Tuesday, September 29, 2009

Rolled Chicken Breasts

Because you really can't call them stuffed. They're not.

4 straight meals later, Doug and I have consumed all 3 lbs of turkey chili. That is embarrassing. BUT it allowed to me discover this delicious "stuffed" chicken.

Recipe here (with my modifications below):

Chicken Stuffed with Artichokes, Lemon and Goat Cheese -- Heather Averett, Cooking Light; The Essential Dinner Tonight Cookbook - Oxmoor House - 2009
4 boneless skinless chicken breasts, pounded to 1/4 of an inch thick

2.5 tablespoons breadcrumbs

2 teaspoons lemon zest

1/4 teaspoon salt

1/4 teaspoon ground black pepper

1 (6 ounce) jar marinated & drained artichoke hearts, chopped

1 (3 ounce) package goat cheese
Cooking spray


Mix all ingredients but chicken and cooking spray. Spread over pounded chicken, roll chicken and secure with toothpicks. Heat large nonstick skillet, coat with cooking spray. Add chicken to pan, cooking 3 minutes on each side. Put entire skillet in the over at 375 degrees for 15 minutes, or until chicken is done.

I replaced the breadcrumbs with almond meal. Breadcrumbs were pretty much for texture here anyway so might as well replace with something healthy. Almond meal is obviously ground almonds, but the cool thing is that the oil has been pressed out - so most of the calories are gone but the nutrition content of the almond is left behind. Here are all my ingredients (stuffing already mixed):


You can see the almond meal bag in the back - and if you're wondering where you can get some of this awesome stuff...Trader Joes! Of course! I didn't have toothpicks, so I used some twine type stuff. I also decided that the chickens needed some breading, so I busted out my pastry brush and brushed them with diluted egg and rolled them in almond meal. I also used 1 tablespoon of olive oil instead of the cooking spray. Olive oil isn't really bad for you - it belongs in the same category as avocados or most nuts. A healthy fat with high nutrition content - but super high in calories and therefore should be consumed in moderation. 1 tablespoon was plenty to cover my pan.

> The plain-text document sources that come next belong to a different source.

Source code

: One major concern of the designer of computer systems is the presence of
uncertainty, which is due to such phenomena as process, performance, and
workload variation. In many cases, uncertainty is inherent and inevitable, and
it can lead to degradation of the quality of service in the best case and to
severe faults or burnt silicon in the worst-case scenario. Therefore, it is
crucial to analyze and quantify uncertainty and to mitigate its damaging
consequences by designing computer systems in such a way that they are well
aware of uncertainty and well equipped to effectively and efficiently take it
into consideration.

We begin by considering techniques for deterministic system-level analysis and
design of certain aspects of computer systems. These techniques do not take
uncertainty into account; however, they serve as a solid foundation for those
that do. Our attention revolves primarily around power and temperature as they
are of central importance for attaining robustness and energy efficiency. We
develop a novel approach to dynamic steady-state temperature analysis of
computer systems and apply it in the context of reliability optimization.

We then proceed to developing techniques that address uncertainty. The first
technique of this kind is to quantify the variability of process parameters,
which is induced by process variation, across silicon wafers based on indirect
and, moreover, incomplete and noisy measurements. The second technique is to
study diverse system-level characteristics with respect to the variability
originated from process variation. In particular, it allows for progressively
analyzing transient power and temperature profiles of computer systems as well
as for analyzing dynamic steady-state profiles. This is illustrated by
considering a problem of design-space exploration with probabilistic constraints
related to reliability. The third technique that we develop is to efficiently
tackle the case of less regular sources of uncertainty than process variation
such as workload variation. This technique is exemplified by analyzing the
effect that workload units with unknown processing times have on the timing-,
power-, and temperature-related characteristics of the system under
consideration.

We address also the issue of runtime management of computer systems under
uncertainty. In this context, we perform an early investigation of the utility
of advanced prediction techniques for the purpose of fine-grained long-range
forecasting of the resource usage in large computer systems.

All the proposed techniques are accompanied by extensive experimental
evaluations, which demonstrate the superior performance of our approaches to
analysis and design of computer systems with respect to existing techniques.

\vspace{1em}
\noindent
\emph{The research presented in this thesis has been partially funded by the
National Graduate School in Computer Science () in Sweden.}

Aren't they cute? More importantly (which you can't tell from the picture), they were delicious. I served with rice pilaf and some salad. Great weeknight dinner! I can't quite call my rolled chicken core diet friendly, because of the dairy. Boohoo. BUT they are gluten free with the almond meal substitution, so store this one away for your gluten free friends!